■ Exercise details ■
Your answer needs to include each line of the records in which the string "Changelog" can be found.

[Dataset excerpts]

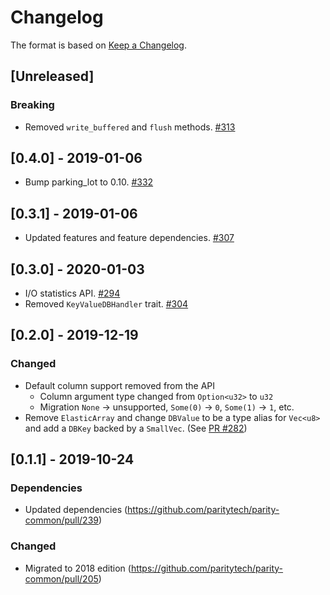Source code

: # Changelog

The format is based on [Keep a Changelog].

[Keep a Changelog]: http://keepachangelog.com/en/1.0.0/

## [Unreleased]
### Breaking
- Removed `write_buffered` and `flush` methods. [#313](https://github.com/paritytech/parity-common/pull/313) 

## [0.4.0] - 2019-01-06
- Bump parking_lot to 0.10. [#332](https://github.com/paritytech/parity-common/pull/332)

## [0.3.1] - 2019-01-06
- Updated features and feature dependencies. [#307](https://github.com/paritytech/parity-common/pull/307)

## [0.3.0] - 2020-01-03
- I/O statistics API. [#294](https://github.com/paritytech/parity-common/pull/294)
- Removed `KeyValueDBHandler` trait. [#304](https://github.com/paritytech/parity-common/pull/304)

## [0.2.0] - 2019-12-19
### Changed
- Default column support removed from the API
  - Column argument type changed from `Option<u32>` to `u32`
  - Migration `None` -> unsupported, `Some(0)` -> `0`, `Some(1)` -> `1`, etc.
- Remove `ElasticArray` and change `DBValue` to be a type alias for `Vec<u8>` and add a `DBKey` backed by a `SmallVec`.  (See [PR #282](https://github.com/paritytech/parity-common/pull/282/files))

## [0.1.1] - 2019-10-24
### Dependencies
- Updated dependencies (https://github.com/paritytech/parity-common/pull/239)
### Changed
- Migrated to 2018 edition (https://github.com/paritytech/parity-common/pull/205)
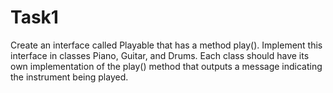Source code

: # Task1
Create an interface called Playable that has a method play(). Implement this interface in classes Piano, Guitar, and Drums. Each class should have its own implementation of the play() method that outputs a message indicating the instrument being played.
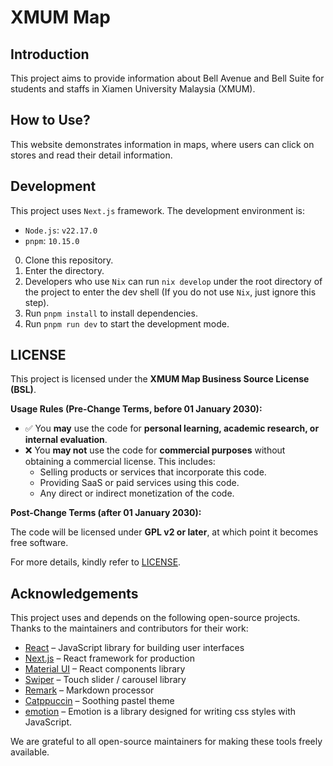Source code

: # XMUM Map

## Introduction

This project aims to provide information about Bell Avenue and Bell Suite for students and staffs in Xiamen University Malaysia (XMUM).

## How to Use?

This website demonstrates information in maps, where users can click on stores and read their detail information.

## Development

This project uses `Next.js` framework. The development environment is:

- `Node.js`: `v22.17.0`
- `pnpm`: `10.15.0`

0. Clone this repository.
1. Enter the directory.
2. Developers who use `Nix` can run `nix develop` under the root directory of the project to enter the dev shell (If you do not use `Nix`, just ignore this step).
3. Run `pnpm install` to install dependencies.
4. Run `pnpm run dev` to start the development mode.

## LICENSE

This project is licensed under the **XMUM Map Business Source License (BSL)**.

**Usage Rules (Pre-Change Terms, before 01 January 2030):**

- ✅ You **may** use the code for **personal learning, academic research, or internal evaluation**.
- ❌ You **may not** use the code for **commercial purposes** without obtaining a commercial license. This includes:
  - Selling products or services that incorporate this code.
  - Providing SaaS or paid services using this code.
  - Any direct or indirect monetization of the code.

**Post-Change Terms (after 01 January 2030):**

The code will be licensed under **GPL v2 or later**, at which point it becomes free software.

For more details, kindly refer to [LICENSE](https://github.com/Fovir-GitHub/xmum-map/blob/main/LICENSE).

## Acknowledgements

This project uses and depends on the following open-source projects. Thanks to the maintainers and contributors for their work:

- [React](https://reactjs.org/) – JavaScript library for building user interfaces
- [Next.js](https://nextjs.org/) – React framework for production
- [Material UI](https://mui.com/) – React components library
- [Swiper](https://swiperjs.com/) – Touch slider / carousel library
- [Remark](https://remark.js.org/) – Markdown processor
- [Catppuccin](https://catppuccin.com/) – Soothing pastel theme
- [emotion](https://emotion.sh/) – Emotion is a library designed for writing css styles with JavaScript.

We are grateful to all open-source maintainers for making these tools freely available.
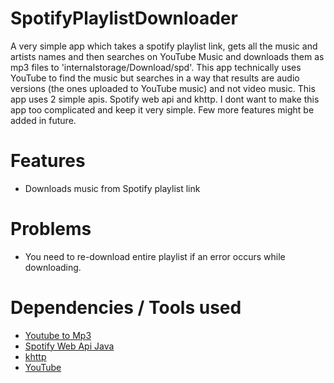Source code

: # SpotifyPlaylistDownloader
A very simple app which takes a spotify playlist link, gets all the music and artists names and then searches on YouTube Music and downloads them as mp3 files to 'internalstorage/Download/spd'.
This app technically uses YouTube to find the music but searches in a way that results are audio versions (the ones uploaded to YouTube music) and not video music.
This app uses 2 simple apis. Spotify web api and khttp.
I dont want to make this app too complicated and keep it very simple.
Few more features might be added in future.

# Features
- Downloads music from Spotify playlist link

# Problems
- You need to re-download entire playlist if an error occurs while downloading.

# Dependencies / Tools used
- [Youtube to Mp3](https://yt1s.com/youtube-to-mp3/en2)
- [Spotify Web Api Java](https://github.com/thelinmichael/spotify-web-api-java)
- [khttp](https://github.com/ascclemens/khttp)
- [YouTube](https://www.youtube.com/)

[/Dataset excerpts]

■ Answer box ■
: # Changelog
The format is based on [Keep a Changelog].
[Keep a Changelog]: http://keepachangelog.com/en/1.0.0/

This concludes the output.